### About this task
Each line from the one holding "Noisy data can" to the end of the data below must be output verbatim, with no other lines.

### Exercise material
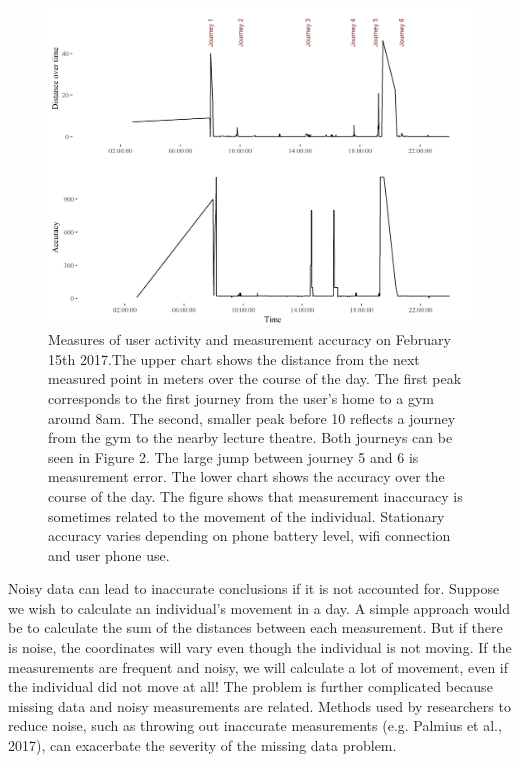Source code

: \documentclass[man]{apa6}
\theoremstyle{definition}
\theoremstyle{definition}
\theoremstyle{definition}
\theoremstyle{remark}
\begin{document}
\begin{figure}
\includegraphics[width=1\linewidth]{img/accuracyLocShift} \caption{Measures of user activity and measurement accuracy on February 15th 2017.The upper chart shows the distance from the next measured point in meters over the course of the day. The first peak corresponds to the first journey from the user's home to a gym around 8am. The second, smaller peak before 10 reflects a journey from the gym to the nearby lecture theatre. Both journeys can be seen in Figure 2. The large jump between journey 5 and 6 is measurement error. The lower chart shows the accuracy over the course of the day. The figure shows that measurement inaccuracy is sometimes related to the movement of the individual. Stationary accuracy varies depending on phone battery level, wifi connection and user phone use.}\label{fig:accuracyPlot2}
\end{figure}

Noisy data can lead to inaccurate conclusions if it is not accounted
for. Suppose we wish to calculate an individual's movement in a day. A
simple approach would be to calculate the sum of the distances between
each measurement. But if there is noise, the coordinates will vary even
though the individual is not moving. If the measurements are frequent
and noisy, we will calculate a lot of movement, even if the individual
did not move at all! The problem is further complicated because missing
data and noisy measurements are related. Methods used by researchers to
reduce noise, such as throwing out inaccurate measurements (e.g. Palmius
et al., 2017), can exacerbate the severity of the missing data problem.
\end{document}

### Solution below
Noisy data can lead to inaccurate conclusions if it is not accounted
for. Suppose we wish to calculate an individual's movement in a day. A
simple approach would be to calculate the sum of the distances between
each measurement. But if there is noise, the coordinates will vary even
though the individual is not moving. If the measurements are frequent
and noisy, we will calculate a lot of movement, even if the individual
did not move at all! The problem is further complicated because missing
data and noisy measurements are related. Methods used by researchers to
reduce noise, such as throwing out inaccurate measurements (e.g. Palmius
et al., 2017), can exacerbate the severity of the missing data problem.
\end{document}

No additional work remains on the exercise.